Problem to work on
All that is needed is every line of the listing below that has "recommended".

»»

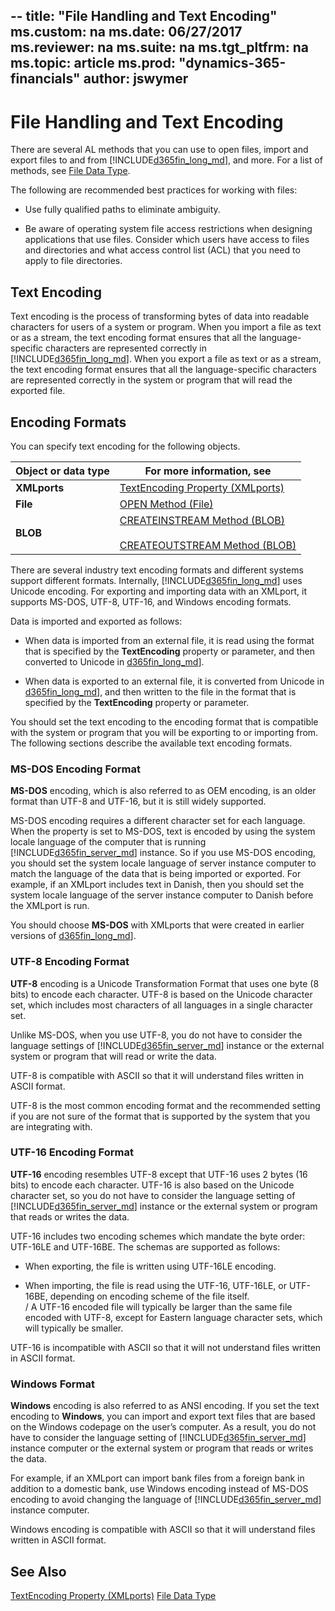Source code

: --
title: "File Handling and Text Encoding"
ms.custom: na
ms.date: 06/27/2017
ms.reviewer: na
ms.suite: na
ms.tgt_pltfrm: na
ms.topic: article
ms.prod: "dynamics-365-financials"
author: jswymer
--
# File Handling and Text Encoding
There are several AL methods that you can use to open files, import and export files to and from [!INCLUDE[d365fin_long_md](includes/d365fin_long_md.md)], and more. For a list of methods, see [File Data Type](datatypes/devenv-file-data-type.md).

The following are recommended best practices for working with files:

-   Use fully qualified paths to eliminate ambiguity.

-   Be aware of operating system file access restrictions when designing applications that use files. Consider which users have access to files and directories and what access control list (ACL) that you need to apply to file directories. 

## Text Encoding 
Text encoding is the process of transforming bytes of data into readable characters for users of a system or program. When you import a file as text or as a stream, the text encoding format ensures that all the language-specific characters are represented correctly in [!INCLUDE[d365fin_long_md](includes/d365fin_long_md.md)]. When you export a file as text or as a stream, the text encoding format ensures that all the language-specific characters are represented correctly in the system or program that will read the exported file.  
  
## Encoding Formats  
You can specify text encoding for the following objects.  
  
|Object or data type|For more information, see|  
|-------------|----------------|  
|**XMLports**|[TextEncoding Property \(XMLports\)](properties/devenv-textencoding-xmlports-property.md)|  
|**File**|[OPEN Method \(File\)](methods/devenv-open-method-file.md)|  
|**BLOB**|[CREATEINSTREAM Method \(BLOB\)](methods/devenv-createinstream-method-blob.md)<br /><br /> [CREATEOUTSTREAM Method \(BLOB\)](methods/devenv-createoutstream-method-blob.md)|  
  
There are several industry text encoding formats and different systems support different formats. Internally, [!INCLUDE[d365fin_long_md](includes/d365fin_long_md.md)] uses Unicode encoding. For exporting and importing data with an XMLport, it supports MS-DOS, UTF-8, UTF-16, and Windows encoding formats.

Data is imported and exported as follows:  
  
-   When data is imported from an external file, it is read using the format that is specified by the **TextEncoding** property or parameter, and then converted to Unicode in [d365fin_long_md](includes/d365fin_long_md.md)].  
  
-   When data is exported to an external file, it is converted from Unicode in [d365fin_long_md](includes/d365fin_long_md.md)], and then written to the file in the format that is specified by the **TextEncoding** property or parameter.  
  
You should set the text encoding to the encoding format that is compatible with the system or program that you will be exporting to or importing from. The following sections describe the available text encoding formats.  
  
### MS-DOS Encoding Format  
 **MS-DOS** encoding, which is also referred to as OEM encoding, is an older format than UTF-8 and UTF-16, but it is still widely supported. 
  
 MS-DOS encoding requires a different character set for each language. When the property is set to MS-DOS, text is encoded by using the system locale language of the computer that is running [!INCLUDE[d365fin_server_md](includes/d365fin_server_md.md)] instance. So if you use MS-DOS encoding, you should set the system locale language of server instance computer to match the language of the data that is being imported or exported. For example, if an XMLport includes text in Danish, then you should set the system locale language of the server instance computer to Danish before the XMLport is run.  
  
 You should choose **MS-DOS** with XMLports that were created in earlier versions of [d365fin_long_md](includes/d365fin_long_md.md)].  
  
### UTF-8 Encoding Format  
 **UTF-8** encoding is a Unicode Transformation Format that uses one byte \(8 bits\) to encode each character. UTF-8 is based on the Unicode character set, which includes most characters of all languages in a single character set.  
  
 Unlike MS-DOS, when you use UTF-8, you do not have to consider the language settings of [!INCLUDE[d365fin_server_md](includes/d365fin_server_md.md)] instance or the external system or program that will read or write the data.  
  
 UTF-8 is compatible with ASCII so that it will understand files written in ASCII format.  
  
 UTF-8 is the most common encoding format and the recommended setting if you are not sure of the format that is supported by the system that you are integrating with.  
  
### UTF-16 Encoding Format  
 **UTF-16** encoding resembles UTF-8 except that UTF-16 uses 2 bytes \(16 bits\) to encode each character. UTF-16 is also based on the Unicode character set, so you do not have to consider the language setting of [!INCLUDE[d365fin_server_md](includes/d365fin_server_md.md)] instance or the external system or program that reads or writes the data.  
  
 UTF-16 includes two encoding schemes which mandate the byte order: UTF-16LE and UTF-16BE. The schemas are supported as follows:  
  
-   When exporting, the file is written using UTF-16LE encoding.  
  
-   When importing, the file is read using the UTF-16, UTF-16LE, or UTF-16BE, depending on encoding scheme of the file itself.  
  /
A UTF-16 encoded file will typically be larger than the same file encoded with UTF-8, except for Eastern language character sets, which will typically be smaller.  
  
UTF-16 is incompatible with ASCII so that it will not understand files written in ASCII format.  
  
### Windows Format  
**Windows** encoding is also referred to as ANSI encoding. If you set the text encoding to **Windows**, you can import and export text files that are based on the Windows codepage on the user’s computer. As a result, you do not have to consider the language setting of [!INCLUDE[d365fin_server_md](includes/d365fin_server_md.md)] instance computer or the external system or program that reads or writes the data.  
  
For example, if an XMLport can import bank files from a foreign bank in addition to a domestic bank, use Windows encoding instead of MS-DOS encoding to avoid changing the language of [!INCLUDE[d365fin_server_md](includes/d365fin_server_md.md)] instance computer.  
  
Windows encoding is compatible with ASCII so that it will understand files written in ASCII format.  
  
## See Also  
 [TextEncoding Property \(XMLports\)](properties/devenv-TextEncoding-xmlport-Property.md)
 [File Data Type](datatypes/devenv-file-data-type.md)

««

Response
The following are recommended best practices for working with files:
 UTF-8 is the most common encoding format and the recommended setting if you are not sure of the format that is supported by the system that you are integrating with.  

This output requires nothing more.